La Juve dei 31 scudetti è di "tutti" gli juventini

Ventinove o trentuno scudetti? La "guerra" tra tifosi non è mai finita

Il dubbio non è per niente amletico, come potrebbe sembrare: ventinove o trentuno? Le baruffe tra juventini e antijuventini fanno parte del gioco delle fazioni, oggi ancora più miserabile e violento di un tempo, le infamie riempiono i social network, la guerra non è mai finita.

Semmai, la domanda provocatoria dovrebbe essere un'altra e va indirizzata alla proprietà della Juventus, la stessa che reclama il numero 31 e lo esibisce, lo sbandiera, lo stende a centrocampo nel giorno della festa, lo fa stampare sulle magliette e diventa un'altra memoria sui muri dello Juventus stadium. Allora se gli scudetti sono trentuno perché John Elkann non dice una parola su chi quei due scudetti ha portato al club? Perché cancellare da qualunque celebrazione, evento, ricordo, i cognomi di Giraudo Antonio e Moggi Luciano per tenere in piedi soltanto la figurina di Bettega Roberto che con gli altri due ebbe convivenza?

La proprietà non può, da una parte, pretendere che la giustizia sia stata ingiusta e poi fare giustizia personale su personaggi e interpreti di quell'epoca.
Forse Gianni Agnelli così si comportò con chi, del gruppo, all'epoca di tangentopoli, venne coinvolto in affari giudiziari? Controllate gli archivi e troverete la risposta negativa.
Questo è invece accaduto con la Juventus, dopo la scomparsa dei fratelli Agnelli, un territorio di conquista, un giocattolo bello ma scomodo. Se la squadra ha ottenuto due titoli negli ultimi due anni lo deve a un allenatore ex capitano che è stato suggerito ad Andrea Agnelli proprio dagli ex dirigenti. Se in tribuna e nel consiglio di amministrazione siede Pavel Nedved, anima e cuore di quella Juventus corruttrice, significa che il passato va rispettato, sempre. Esistono in circolazione esemplari di giornalisti, depositari di juventinità trasparente, che si sono vergognati di Moggi&Giraudo e giudicano con disprezzo il presidente definito «il signorino che porta il nome francamente eccessivo di Agnelli» senza alcuna reazione del parentado. Indicano la Juventus etica e pulita quella dei tempi di Boniperti e trascurano che, anche allora, le accuse di manipolazione degli arbitri erano puntuali e documentate (Travaglio, capo della delegazione dei puri, vada a rileggersi gli attacchi di Brian Glanville e di altri sodali inglesi, all'accompagnatore degli arbitri del club bianconero - non era Moggi Luciano - definito in un titolo, Mister Fix It "Il Trafficante", con tutti i particolari di cronaca, senza dimenticare quello che si disse e si scrisse di Italo Allodi).

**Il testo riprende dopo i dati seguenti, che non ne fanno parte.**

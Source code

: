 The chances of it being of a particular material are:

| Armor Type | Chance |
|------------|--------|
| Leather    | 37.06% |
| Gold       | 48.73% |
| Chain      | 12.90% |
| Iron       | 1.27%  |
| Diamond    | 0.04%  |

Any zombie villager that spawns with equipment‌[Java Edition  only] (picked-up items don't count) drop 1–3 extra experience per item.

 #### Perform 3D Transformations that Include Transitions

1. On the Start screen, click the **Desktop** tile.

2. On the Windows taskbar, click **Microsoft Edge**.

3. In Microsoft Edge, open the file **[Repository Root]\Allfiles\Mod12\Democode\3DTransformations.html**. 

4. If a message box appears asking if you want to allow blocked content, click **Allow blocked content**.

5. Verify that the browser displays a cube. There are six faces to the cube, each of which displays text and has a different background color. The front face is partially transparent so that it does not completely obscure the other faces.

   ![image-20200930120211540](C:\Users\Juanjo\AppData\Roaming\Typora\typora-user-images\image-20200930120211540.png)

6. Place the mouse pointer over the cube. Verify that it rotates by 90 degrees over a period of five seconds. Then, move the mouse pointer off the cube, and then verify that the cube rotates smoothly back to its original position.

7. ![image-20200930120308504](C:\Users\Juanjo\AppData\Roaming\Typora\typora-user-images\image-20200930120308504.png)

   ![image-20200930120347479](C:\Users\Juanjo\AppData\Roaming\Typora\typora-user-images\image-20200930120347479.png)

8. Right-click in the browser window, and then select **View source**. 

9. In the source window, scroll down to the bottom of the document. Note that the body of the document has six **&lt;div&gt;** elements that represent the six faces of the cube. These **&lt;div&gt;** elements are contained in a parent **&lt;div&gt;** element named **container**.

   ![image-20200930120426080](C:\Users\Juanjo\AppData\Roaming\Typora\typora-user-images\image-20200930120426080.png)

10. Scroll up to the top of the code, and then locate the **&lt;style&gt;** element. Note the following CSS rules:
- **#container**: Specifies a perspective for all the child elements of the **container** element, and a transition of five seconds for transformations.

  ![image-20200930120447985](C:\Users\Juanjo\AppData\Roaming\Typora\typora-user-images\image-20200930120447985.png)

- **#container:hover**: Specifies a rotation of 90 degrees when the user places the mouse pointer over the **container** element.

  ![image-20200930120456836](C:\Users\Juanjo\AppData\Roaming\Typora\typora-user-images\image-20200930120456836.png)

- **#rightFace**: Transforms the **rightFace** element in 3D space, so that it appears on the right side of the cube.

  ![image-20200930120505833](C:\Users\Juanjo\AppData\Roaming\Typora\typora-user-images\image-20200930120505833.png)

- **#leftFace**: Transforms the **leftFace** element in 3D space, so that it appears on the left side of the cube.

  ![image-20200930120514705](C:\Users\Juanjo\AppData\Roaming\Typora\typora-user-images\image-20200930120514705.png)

L'etica juventina, slogan del duemila e sei, non è una fisarmonica che si apre e si chiude seguendo i desideri del fisarmonicista e della sua orchestra.

La Juventus dei trentuno scudetti è di tutti gli juventini. Anche degli esclusi. Altrimenti cancellino 31 e anche 29. Quindi chiedano a Zeman e a Travaglio quale sia il numero giusto, onesto, pulito degli scudetti juventini.